_What the exercise asks_
Type out every line below exactly as it reads.

_Supplied material_

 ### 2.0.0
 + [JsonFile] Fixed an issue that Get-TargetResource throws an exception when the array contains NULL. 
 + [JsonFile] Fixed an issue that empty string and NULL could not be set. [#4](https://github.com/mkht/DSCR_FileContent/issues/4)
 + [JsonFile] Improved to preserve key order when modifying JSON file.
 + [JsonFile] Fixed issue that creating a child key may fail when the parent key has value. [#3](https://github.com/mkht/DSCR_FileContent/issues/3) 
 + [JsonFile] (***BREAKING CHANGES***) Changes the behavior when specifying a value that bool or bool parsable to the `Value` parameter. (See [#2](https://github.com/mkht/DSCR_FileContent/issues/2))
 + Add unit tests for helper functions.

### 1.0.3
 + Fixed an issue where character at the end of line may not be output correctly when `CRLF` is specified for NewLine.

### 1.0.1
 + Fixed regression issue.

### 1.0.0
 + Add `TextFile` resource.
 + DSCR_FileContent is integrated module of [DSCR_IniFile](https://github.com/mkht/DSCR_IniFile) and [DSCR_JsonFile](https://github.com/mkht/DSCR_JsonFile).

_Your solution_
 ### 2.0.0
 + [JsonFile] Fixed an issue that Get-TargetResource throws an exception when the array contains NULL. 
 + [JsonFile] Fixed an issue that empty string and NULL could not be set. [#4](https://github.com/mkht/DSCR_FileContent/issues/4)
 + [JsonFile] Improved to preserve key order when modifying JSON file.
 + [JsonFile] Fixed issue that creating a child key may fail when the parent key has value. [#3](https://github.com/mkht/DSCR_FileContent/issues/3) 
 + [JsonFile] (***BREAKING CHANGES***) Changes the behavior when specifying a value that bool or bool parsable to the `Value` parameter. (See [#2](https://github.com/mkht/DSCR_FileContent/issues/2))
 + Add unit tests for helper functions.

### 1.0.3
 + Fixed an issue where character at the end of line may not be output correctly when `CRLF` is specified for NewLine.

### 1.0.1
 + Fixed regression issue.

### 1.0.0
 + Add `TextFile` resource.
 + DSCR_FileContent is integrated module of [DSCR_IniFile](https://github.com/mkht/DSCR_IniFile) and [DSCR_JsonFile](https://github.com/mkht/DSCR_JsonFile).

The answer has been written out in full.